News ID: 270646
Published: 0958 GMT June 26, 2020

Will CFS prevent pending COVID-19 hunger crisis?

Will CFS prevent pending COVID-19 hunger crisis?
ESTEBAN FELIX/AP

Demonstrators clash with the police during a protest demanding food aid from the government amid the coronavirus pandemic, in Santiago, Chile, on May 18, 2020.

By Michael Fakhri*

All eyes have been on the World Health Organization during the COVID-19 pandemic. The coronavirus, however, has not only created a medical emergency, it has also brought the world to the edge of a hunger crisis.

School closures everywhere mean that an increasing number of children across the world no longer have access to free school meals and are going hungry. Essential food workers in the fields, factories and markets, are being forced to put their health at risk because their employers are not providing safe workplaces and their governments are not providing adequate support during the pandemic.
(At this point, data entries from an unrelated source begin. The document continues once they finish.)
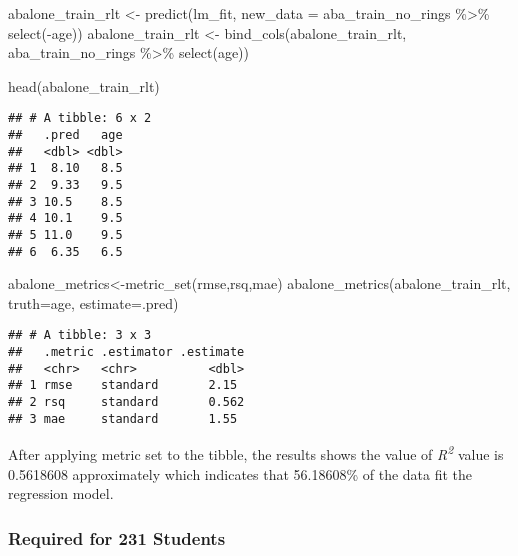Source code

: \documentclass[
]{article}
\newenvironment{Shaded}{\begin{snugshade}}{\end{snugshade}}
\newcommand{\AttributeTok}[1]{\textcolor[rgb]{0.77,0.63,0.00}{#1}}
\newcommand{\FunctionTok}[1]{\textcolor[rgb]{0.00,0.00,0.00}{#1}}
\newcommand{\NormalTok}[1]{#1}
\newcommand{\OtherTok}[1]{\textcolor[rgb]{0.56,0.35,0.01}{#1}}
\newcommand{\SpecialCharTok}[1]{\textcolor[rgb]{0.00,0.00,0.00}{#1}}
\begin{document}
\begin{Shaded}
\begin{Highlighting}[]
\NormalTok{abalone\_train\_rlt }\OtherTok{\textless{}{-}} \FunctionTok{predict}\NormalTok{(lm\_fit, }\AttributeTok{new\_data =}\NormalTok{ aba\_train\_no\_rings }\SpecialCharTok{\%\textgreater{}\%} \FunctionTok{select}\NormalTok{(}\SpecialCharTok{{-}}\NormalTok{age)) }
\NormalTok{abalone\_train\_rlt }\OtherTok{\textless{}{-}} \FunctionTok{bind\_cols}\NormalTok{(abalone\_train\_rlt, aba\_train\_no\_rings }\SpecialCharTok{\%\textgreater{}\%} \FunctionTok{select}\NormalTok{(age))}

\FunctionTok{head}\NormalTok{(abalone\_train\_rlt)                        }
\end{Highlighting}
\end{Shaded}

\begin{verbatim}
## # A tibble: 6 x 2
##   .pred   age
##   <dbl> <dbl>
## 1  8.10   8.5
## 2  9.33   9.5
## 3 10.5    8.5
## 4 10.1    9.5
## 5 11.0    9.5
## 6  6.35   6.5
\end{verbatim}

\begin{Shaded}
\begin{Highlighting}[]
\NormalTok{abalone\_metrics}\OtherTok{\textless{}{-}}\FunctionTok{metric\_set}\NormalTok{(rmse,rsq,mae)}
\FunctionTok{abalone\_metrics}\NormalTok{(abalone\_train\_rlt, }\AttributeTok{truth=}\NormalTok{age,}
                \AttributeTok{estimate=}\NormalTok{.pred)}
\end{Highlighting}
\end{Shaded}

\begin{verbatim}
## # A tibble: 3 x 3
##   .metric .estimator .estimate
##   <chr>   <chr>          <dbl>
## 1 rmse    standard       2.15 
## 2 rsq     standard       0.562
## 3 mae     standard       1.55
\end{verbatim}

After applying metric set to the tibble, the results shows the value of
\emph{R\textsuperscript{2}} value is 0.5618608 approximately which
indicates that 56.18608\% of the data fit the regression model.

\hypertarget{required-for-231-students}{%
\subsubsection{Required for 231
Students}\label{required-for-231-students}}
\end{document}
Without healthy workers, we cannot have a stable supply of food. Parts of the food system are also a public health hazard. For example, meatpacking plants around the world have fostered the pandemic, spreading the virus to nearby communities.

Where then should we look to find the political will and policy tools necessary to avoid a world hunger crisis?

The UN Committee of World Food Security (CFS) in Rome is best suited to shape the global response to the pandemic's devastating effects on food security. Following its establishment in 1974, the CFS was a useless "talk shop" for decades. But it was revamped after the 2008 world food price crisis. Since then, the CFS has become the pre-eminent global venue where governments, international agencies, the private sector, and civil society coordinate their efforts to tackle hunger and malnutrition.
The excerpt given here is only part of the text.